TASK STATEMENT - For this exercise, return only the lines in the records below from the one holding "- Directorio para las snapshots" through the one holding "the all-clusters file.", including both, exactly as they appear and without pictures.

RECORDS SUPPLIED -
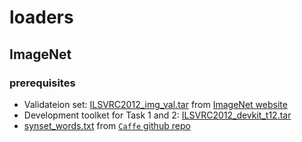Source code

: # loaders

## ImageNet
### prerequisites

- Validateion set: [ILSVRC2012_img_val.tar](!) from [ImageNet website]()
- Development toolket for Task 1 and 2: [ILSVRC2012_devkit_t12.tar](!)
- [synset_words.txt]() from [`Caffe` github repo]()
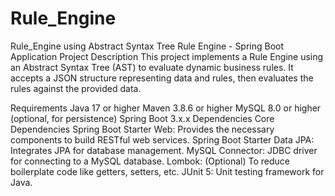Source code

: # Rule_Engine
Rule_Engine using Abstract Syntax Tree
Rule Engine - Spring Boot Application
Project Description
This project implements a Rule Engine using an Abstract Syntax Tree (AST) to evaluate dynamic business rules. It accepts a JSON structure representing data and rules, then evaluates the rules against the provided data.

Requirements
Java 17 or higher
Maven 3.8.6 or higher
MySQL 8.0 or higher (optional, for persistence)
Spring Boot 3.x.x
Dependencies
Core Dependencies
Spring Boot Starter Web: Provides the necessary components to build RESTful web services.
Spring Boot Starter Data JPA: Integrates JPA for database management.
MySQL Connector: JDBC driver for connecting to a MySQL database.
Lombok: (Optional) To reduce boilerplate code like getters, setters, etc.
JUnit 5: Unit testing framework for Java.
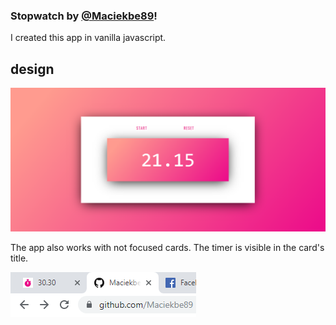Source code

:### Stopwatch by [@Maciekbe89](http://github.com/Maciekbe89)!

I created this app in vanilla javascript. 

## design
![img/screen.png](img/screen.png)

The app also works with not focused cards. The timer is visible in the card's title.

![img/title.png](img/title.png)
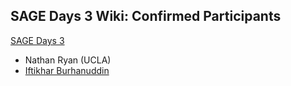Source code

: 

## SAGE Days 3 Wiki: Confirmed Participants

<a href="/days3">SAGE Days 3</a> 

* Nathan Ryan (UCLA) 
* <a href="/IftikharBurhanuddin">Iftikhar Burhanuddin</a> 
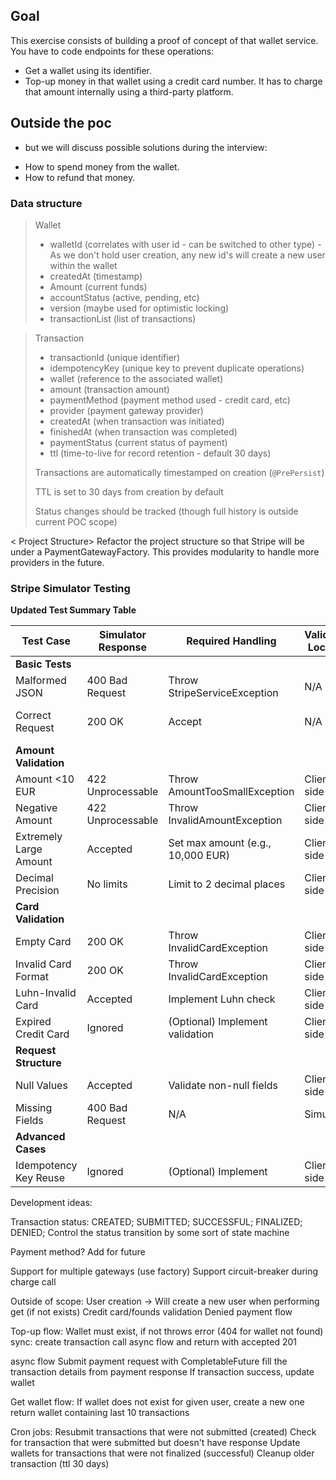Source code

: <h2>Goal</h2>
This exercise consists of building a proof of concept of that wallet service. You have to code endpoints for these
operations:

- Get a wallet using its identifier.
- Top-up money in that wallet using a credit card number. It has to charge that amount internally using a third-party
  platform.

<h2> Outside the poc</h2>

* but we will discuss possible solutions during the interview:

- How to spend money from the wallet.
- How to refund that money.

<h3>Data structure</h3>

> Wallet
> - walletId<long> (correlates with user id - can be switched to other type) - As we don't hold user creation, any new
    id's will create a new user within the wallet
> - createdAt<Date> (timestamp)
> - Amount<BigDecimal> (current funds)
> - accountStatus<Enum> (active, pending, etc)
> - version<long> (maybe used for optimistic locking)
> - transactionList<Transaction> (list of transactions)

> Transaction
> - transactionId<long> (unique identifier)
> - idempotencyKey<String> (unique key to prevent duplicate operations)
> - wallet<Wallet> (reference to the associated wallet)
> - amount<BigDecimal> (transaction amount)
> - paymentMethod<Enum> (payment method used - credit card, etc)
> - provider<Enum> (payment gateway provider)
> - createdAt<Date> (when transaction was initiated)
> - finishedAt<Date> (when transaction was completed)
> - paymentStatus<Enum> (current status of payment)
> - ttl<Date> (time-to-live for record retention - default 30 days)
>
> Transactions are automatically timestamped on creation (`@PrePersist`)
>
>TTL is set to 30 days from creation by default
>
>Status changes should be tracked (though full history is outside current POC scope)

< Project Structure>
Refactor the project structure so that Stripe will be under a PaymentGatewayFactory. This provides modularity
to handle more providers in the future.

### Stripe Simulator Testing

**Updated Test Summary Table**

| Test Case              | Simulator Response | Required Handling                 | Validation Location | Notes                  |
|------------------------|--------------------|-----------------------------------|---------------------|------------------------|
| **Basic Tests**        |                    |                                   |                     |                        |
| Malformed JSON         | 400 Bad Request    | Throw StripeServiceException      | N/A                 | Correct handling       |
| Correct Request        | 200 OK             | Accept                            | N/A                 | No idempotency control |
| **Amount Validation**  |                    |                                   |                     |                        |
| Amount <10 EUR         | 422 Unprocessable  | Throw AmountTooSmallException     | Client-side         | Must pre-filter        |
| Negative Amount        | 422 Unprocessable  | Throw InvalidAmountException      | Client-side         | Must validate          |
| Extremely Large Amount | Accepted           | Set max amount (e.g., 10,000 EUR) | Client-side         | Fraud prevention       |
| Decimal Precision      | No limits          | Limit to 2 decimal places         | Client-side         | Currency standards     |
| **Card Validation**    |                    |                                   |                     |                        |
| Empty Card             | 200 OK             | Throw InvalidCardException        | Client-side         | Must pre-validate      |
| Invalid Card Format    | 200 OK             | Throw InvalidCardException        | Client-side         | Must pre-validate      |
| Luhn-Invalid Card      | Accepted           | Implement Luhn check              | Client-side         | Basic card validation  |
| Expired Credit Card    | Ignored            | (Optional) Implement validation   | Client-side         | Not required           |
| **Request Structure**  |                    |                                   |                     |                        |
| Null Values            | Accepted           | Validate non-null fields          | Client-side         | Required fields        |
| Missing Fields         | 400 Bad Request    | N/A                               | Simulator           | Correct handling       |
| **Advanced Cases**     |                    |                                   |                     |                        |
| Idempotency Key Reuse  | Ignored            | (Optional) Implement              | Client-side         | Not required           |

Development ideas:

Transaction status:
CREATED; SUBMITTED; SUCCESSFUL; FINALIZED; DENIED;
Control the status transition by some sort of state machine

Payment method? Add for future

Support for multiple gateways (use factory)
Support circuit-breaker during charge call

Outside of scope:
User creation -> Will create a new user when performing get (if not exists)
Credit card/founds validation
Denied payment flow

Top-up flow:
Wallet must exist, if not throws error (404 for wallet not found)
sync:
create transaction
call async flow and return with accepted 201

async flow
Submit payment request with CompletableFuture
fill the transaction details from payment response
If transaction success, update wallet

Get wallet flow:
If wallet does not exist for given user, create a new one
return wallet containing last 10 transactions

Cron jobs:
Resubmit transactions that were not submitted (created)
Check for transaction that were submitted but doesn't have response
Update wallets for transactions that were not finalized (successful)
Cleanup older transaction (ttl 30 days)

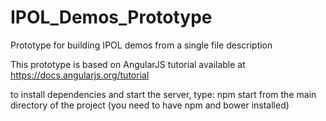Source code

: # IPOL_Demos_Prototype
Prototype for building IPOL demos from a single file description

This prototype is based on AngularJS tutorial available at 
https://docs.angularjs.org/tutorial

to install dependencies and start the server, type:
  npm start 
from the main directory of the project (you need to have npm and bower installed)
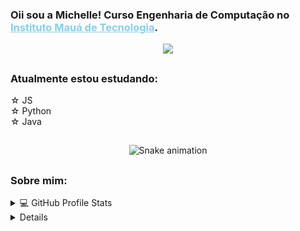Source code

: <p align="center">

<h3>Oii sou a Michelle! Curso Engenharia de Computação no <a style="color:#87CEEB" href="https://maua.br/"> Instituto Mauá de Tecnologia</a></u>.</h3> 

<p align="center">
  <a href="https://github.com/Michelle-Hmzk/readme-typing-svg"><img src="https://readme-typing-svg.demolab.com/?lines=Aprendendo%20sempre%20;Sou%20muito%20curiosa%20:);&font=Fira%20Code&center=true&width=440&height=45&color=87CEEB&vCenter=true&size=22&pause=1000" /></a>
</p>

##
<h3>Atualmente estou estudando:</h3>
☆ JS <br>
☆ Python <br>
☆ Java </br>

##
    
<div align="center">
 
  ![Snake animation](https://github.com/Michelle-Hmzk/Michelle-Hmzk/blob/output/github-contribution-grid-snake.svg)
 
</div>

## 
<h3> Sobre mim:</h3>
<details> 
  <summary>💻 GitHub Profile Stats</summary>
  <br/>
    <div align="center">
  <a href="https://github.com/Michelle-Hmzk">
  <img height="135em" src="https://github-readme-stats.vercel.app/api?username=Michelle-Hmzk&show_icons=true&theme=tokyonight&include_all_commits=true&count_private=true"/>
  <img height="135em" src="https://github-readme-stats.vercel.app/api/top-langs/?username=Michelle-Hmzk&layout=compact&langs_count=7&theme=tokyonight"/>
</div>
</details>

<details> 
    <summary> Como me encontrar :) </summary>
<div align="center" style="display: flex;">
     <a alt="email" href = "mailto:michellehmzk@gmail.com"><img src="https://img.shields.io/badge/-Gmail-%23333?style=for-the-badge&logo=gmail&logoColor=white" target="_blank"></a>
  <a alt="linkedin" href="https://www.linkedin.com/in/michelle-hmzk/" target="_blank"><img src="https://img.shields.io/badge/-LinkedIn-%230077B5?style=for-the-badge&logo=linkedin&logoColor=white" target="_blank"></a> 
</div>
 
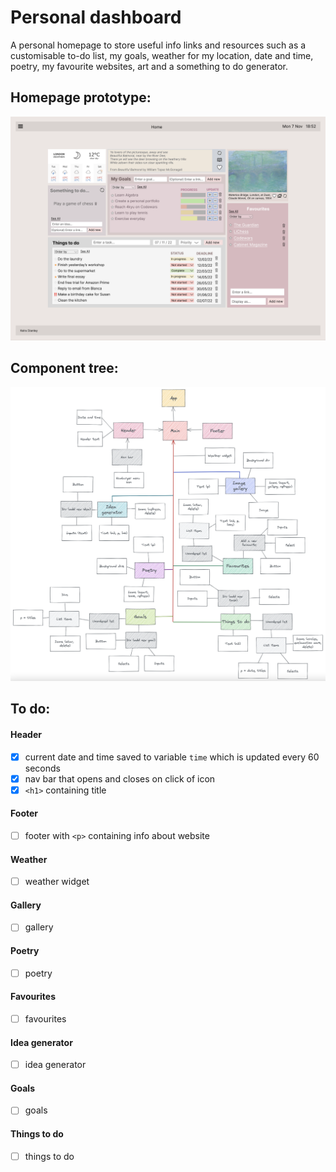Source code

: # Personal dashboard

A personal homepage to store useful info links and resources such as a customisable to-do list, my goals, weather for my location, date and time, poetry, my favourite websites, art and a something to do generator. 

## Homepage prototype:
<img src="https://github.com/keirastanley/personal-dashboard/blob/main/Prototypes/Desktop%20homepage%20prototype.png?raw=true"/>

## Component tree:
<img src="https://github.com/keirastanley/personal-dashboard/blob/main/Plan/Component%20tree.png?raw=true"/>

## To do:
#### Header
- [X] current date and time saved to variable ``time`` which is updated every 60 seconds
- [X] nav bar that opens and closes on click of icon
- [X] ``<h1>`` containing title
#### Footer
- [ ] footer with ``<p>`` containing info about website
#### Weather
- [ ] weather widget
#### Gallery
- [ ] gallery
#### Poetry
- [ ] poetry
#### Favourites
- [ ] favourites
#### Idea generator
- [ ] idea generator
#### Goals
 - [ ] goals
#### Things to do
- [ ] things to do
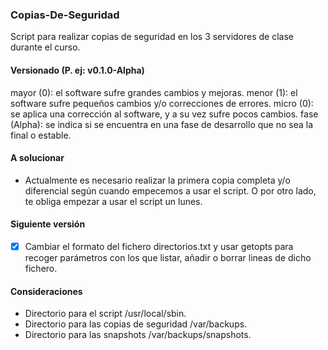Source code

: ### Copias-De-Seguridad

Script para realizar copias de seguridad en los 3 servidores de clase durante el curso.

#### Versionado (P. ej: v0.1.0-Alpha)

mayor (0): el software sufre grandes cambios y mejoras.
menor (1): el software sufre pequeños cambios y/o correcciones de errores.
micro (0): se aplica una corrección al software, y a su vez sufre pocos cambios.
fase (Alpha): se indica si se encuentra en una fase de desarrollo que no sea la final o estable.


#### A solucionar

- Actualmente es necesario realizar la primera copia completa y/o diferencial según cuando empecemos a usar el script. O por otro lado, te obliga empezar a usar el script un lunes.


#### Siguiente versión

- [x] Cambiar el formato del fichero directorios.txt y usar getopts para recoger parámetros con los que listar, añadir o borrar lineas de dicho fichero. 


#### Consideraciones

- Directorio para el script /usr/local/sbin.
- Directorio para las copias de seguridad /var/backups.
- Directorio para las snapshots /var/backups/snapshots.
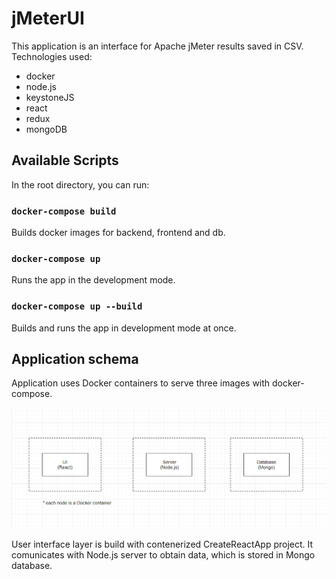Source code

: # jMeterUI

This application is an interface for Apache jMeter results saved in CSV.<br>
Technologies used:

*   docker
*   node.js
*   keystoneJS
*   react
*   redux
*   mongoDB

## Available Scripts

In the root directory, you can run:

### `docker-compose build`

Builds docker images for backend, frontend and db.

### `docker-compose up`

Runs the app in the development mode.

### `docker-compose up --build`

Builds and runs the app in development mode at once.

## Application schema

Application uses Docker containers to serve three images with docker-compose.

![Alt text](docs/appSchema.png?raw=true "Title")

User interface layer is build with contenerized CreateReactApp project. It comunicates with Node.js server to obtain data, which is stored in Mongo database.
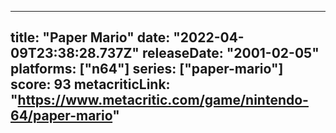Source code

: 
---
title: "Paper Mario"
date: "2022-04-09T23:38:28.737Z"
releaseDate: "2001-02-05"
platforms: ["n64"]
series: ["paper-mario"]
score: 93
metacriticLink: "https://www.metacritic.com/game/nintendo-64/paper-mario"
---
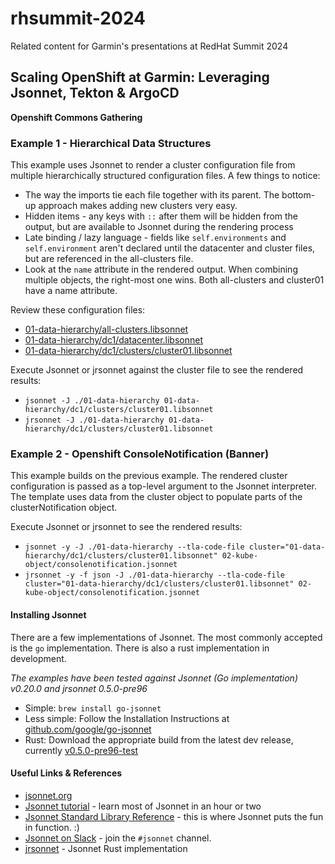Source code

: # rhsummit-2024

Related content for Garmin's presentations at RedHat Summit 2024

## Scaling OpenShift at Garmin: Leveraging Jsonnet, Tekton & ArgoCD
**Openshift Commons Gathering**

### Example 1 - Hierarchical Data Structures

This example uses Jsonnet to render a cluster configuration file from multiple hierarchically structured configuration files. A few things to notice:

* The way the imports tie each file together with its parent. The bottom-up approach makes adding new clusters very easy.
* Hidden items - any keys with `::` after them will be hidden from the output, but are available to Jsonnet during the rendering process
* Late binding / lazy language - fields like `self.environments` and `self.environment` aren't declared until the datacenter and cluster files, but are referenced in the all-clusters file.
* Look at the `name` attribute in the rendered output. When combining multiple objects, the right-most one wins. Both all-clusters and cluster01 have a name attribute.

Review these configuration files:

* [01-data-hierarchy/all-clusters.libsonnet](./01-data-hierarchy/all-clusters.libsonnet)
* [01-data-hierarchy/dc1/datacenter.libsonnet](./01-data-hierarchy/dc1/datacenter.libsonnet)
* [01-data-hierarchy/dc1/clusters/cluster01.libsonnet](./01-data-hierarchy/dc1/clusters/cluster01.libsonnet)

Execute Jsonnet or jrsonnet against the cluster file to see the rendered results:

* `jsonnet -J ./01-data-hierarchy 01-data-hierarchy/dc1/clusters/cluster01.libsonnet`
* `jrsonnet -J ./01-data-hierarchy 01-data-hierarchy/dc1/clusters/cluster01.libsonnet`

### Example 2 - Openshift ConsoleNotification (Banner)

This example builds on the previous example. The rendered cluster configuration is passed as a top-level argument to the Jsonnet
interpreter. The template uses data from the cluster object to populate parts of the clusterNotification object.

Execute Jsonnet or jrsonnet to see the rendered results:

* `jsonnet -y -J ./01-data-hierarchy --tla-code-file cluster="01-data-hierarchy/dc1/clusters/cluster01.libsonnet" 02-kube-object/consolenotification.jsonnet`
* `jrsonnet -y -f json -J ./01-data-hierarchy --tla-code-file cluster="01-data-hierarchy/dc1/clusters/cluster01.libsonnet" 02-kube-object/consolenotification.jsonnet`


#### Installing Jsonnet

There are a few implementations of Jsonnet. The most commonly accepted is the `go` implementation. There is also a rust implementation in development.

*The examples have been tested against Jsonnet (Go implementation) v0.20.0 and jrsonnet 0.5.0-pre96*

* Simple: `brew install go-jsonnet`
* Less simple: Follow the Installation Instructions at [github.com/google/go-jsonnet](https://github.com/google/go-jsonnet#installation-instructions)
* Rust: Download the appropriate build from the latest dev release, currently [v0.5.0-pre96-test](https://github.com/CertainLach/jrsonnet/releases/tag/v0.5.0-pre96-test)

#### Useful Links & References

* [jsonnet.org](https://jsonnet.org/)
* [Jsonnet tutorial](https://jsonnet.org/learning/tutorial.html) - learn most of Jsonnet in an hour or two
* [Jsonnet Standard Library Reference](https://jsonnet.org/ref/stdlib.html) - this is where Jsonnet puts the fun in function. :)
* [Jsonnet on Slack](https://kubernetes.slack.com/) - join the `#jsonnet` channel.
* [jrsonnet](https://github.com/CertainLach/jrsonnet) - Jsonnet Rust implementation

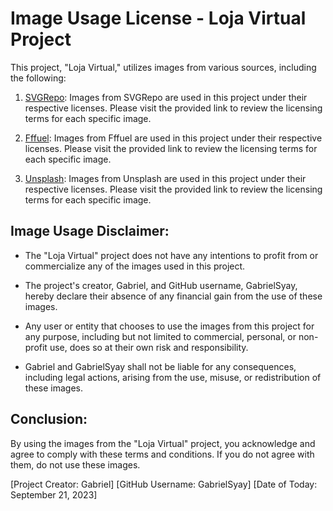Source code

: # Image Usage License - Loja Virtual Project

This project, "Loja Virtual," utilizes images from various sources, including the following:

1. [SVGRepo](https://www.svgrepo.com/): Images from SVGRepo are used in this project under their respective licenses. Please visit the provided link to review the licensing terms for each specific image.

2. [Fffuel](https://fffuel.co/): Images from Fffuel are used in this project under their respective licenses. Please visit the provided link to review the licensing terms for each specific image.

3. [Unsplash](https://unsplash.com/pt-br/images/stock/4k): Images from Unsplash are used in this project under their respective licenses. Please visit the provided link to review the licensing terms for each specific image.

## Image Usage Disclaimer:

- The "Loja Virtual" project does not have any intentions to profit from or commercialize any of the images used in this project.

- The project's creator, Gabriel, and GitHub username, GabrielSyay, hereby declare their absence of any financial gain from the use of these images.

- Any user or entity that chooses to use the images from this project for any purpose, including but not limited to commercial, personal, or non-profit use, does so at their own risk and responsibility.

- Gabriel and GabrielSyay shall not be liable for any consequences, including legal actions, arising from the use, misuse, or redistribution of these images.

## Conclusion:

By using the images from the "Loja Virtual" project, you acknowledge and agree to comply with these terms and conditions. If you do not agree with them, do not use these images.

[Project Creator: Gabriel]
[GitHub Username: GabrielSyay]
[Date of Today: September 21, 2023]
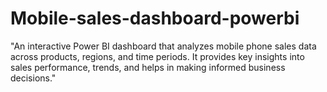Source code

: # Mobile-sales-dashboard-powerbi
"An interactive Power BI dashboard that analyzes mobile phone sales data across products, regions, and time periods. It provides key insights into sales performance, trends, and helps in making informed business decisions."
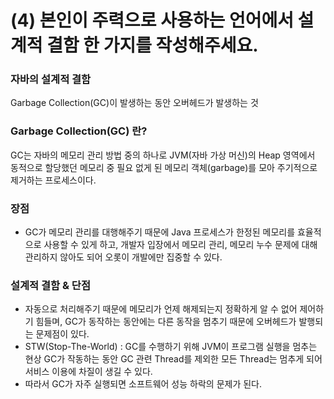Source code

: # (4) 본인이 주력으로 사용하는 언어에서 설계적 결함 한 가지를 작성해주세요.

### 자바의 설계적 결함

Garbage Collection(GC)이 발생하는 동안 오버헤드가 발생하는 것

### Garbage Collection(GC) 란?

GC는 자바의 메모리 관리 방법 중의 하나로 JVM(자바 가상 머신)의 Heap 영역에서 동적으로 할당했던 메모리 중 필요 없게 된 메모리 객체(garbage)를 모아 주기적으로 제거하는 프로세스이다.

### 장점

* GC가 메모리 관리를 대행해주기 때문에 Java 프로세스가 한정된 메모리를 효율적으로 사용할 수 있게 하고, 개발자 입장에서 메모리 관리, 메모리 누수 문제에 대해 관리하지 않아도 되어 오롯이 개발에만 집중할 수 있다.

### 설계적 결함 & 단점

* 자동으로 처리해주기 때문에 메모리가 언제 해제되는지 정확하게 알 수 없어 제어하기 힘들며, GC가 동작하는 동안에는 다른 동작을 멈추기 때문에 오버헤드가 발행되는 문제점이 있다.
* STW(Stop-The-World) : GC를 수행하기 위해 JVM이 프로그램 실행을 멈추는 현상
                                         GC가 작동하는 동안 GC 관련 Thread를 제외한 모든 Thread는 멈추게 되어 서비스 이용에 차질이 생길 수 있다.
* 따라서 GC가 자주 실행되면 소프트웨어 성능 하락의 문제가 된다.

EXPECTED ANSWER -
- Directorio para las snapshots /var/backups/snapshots.
Source code

: # jMeterUI

This application is an interface for Apache jMeter results saved in CSV.<br>
Technologies used:

*   docker
*   node.js
*   keystoneJS
*   react
*   redux
*   mongoDB

## Available Scripts

In the root directory, you can run:

### `docker-compose build`

Builds docker images for backend, frontend and db.

### `docker-compose up`

Runs the app in the development mode.

### `docker-compose up --build`

Builds and runs the app in development mode at once.

## Application schema

Application uses Docker containers to serve three images with docker-compose.

![Alt text](docs/appSchema.png?raw=true "Title")

User interface layer is build with contenerized CreateReactApp project. It comunicates with Node.js server to obtain data, which is stored in Mongo database.
Source code

: 
---
title: "Paper Mario"
date: "2022-04-09T23:38:28.737Z"
releaseDate: "2001-02-05"
platforms: ["n64"]
series: ["paper-mario"]
score: 93
metacriticLink: "https://www.metacritic.com/game/nintendo-64/paper-mario"
---
Source code

: # rhsummit-2024

Related content for Garmin's presentations at RedHat Summit 2024

## Scaling OpenShift at Garmin: Leveraging Jsonnet, Tekton & ArgoCD
**Openshift Commons Gathering**

### Example 1 - Hierarchical Data Structures

This example uses Jsonnet to render a cluster configuration file from multiple hierarchically structured configuration files. A few things to notice:

* The way the imports tie each file together with its parent. The bottom-up approach makes adding new clusters very easy.
* Hidden items - any keys with `::` after them will be hidden from the output, but are available to Jsonnet during the rendering process
* Late binding / lazy language - fields like `self.environments` and `self.environment` aren't declared until the datacenter and cluster files, but are referenced in the all-clusters file.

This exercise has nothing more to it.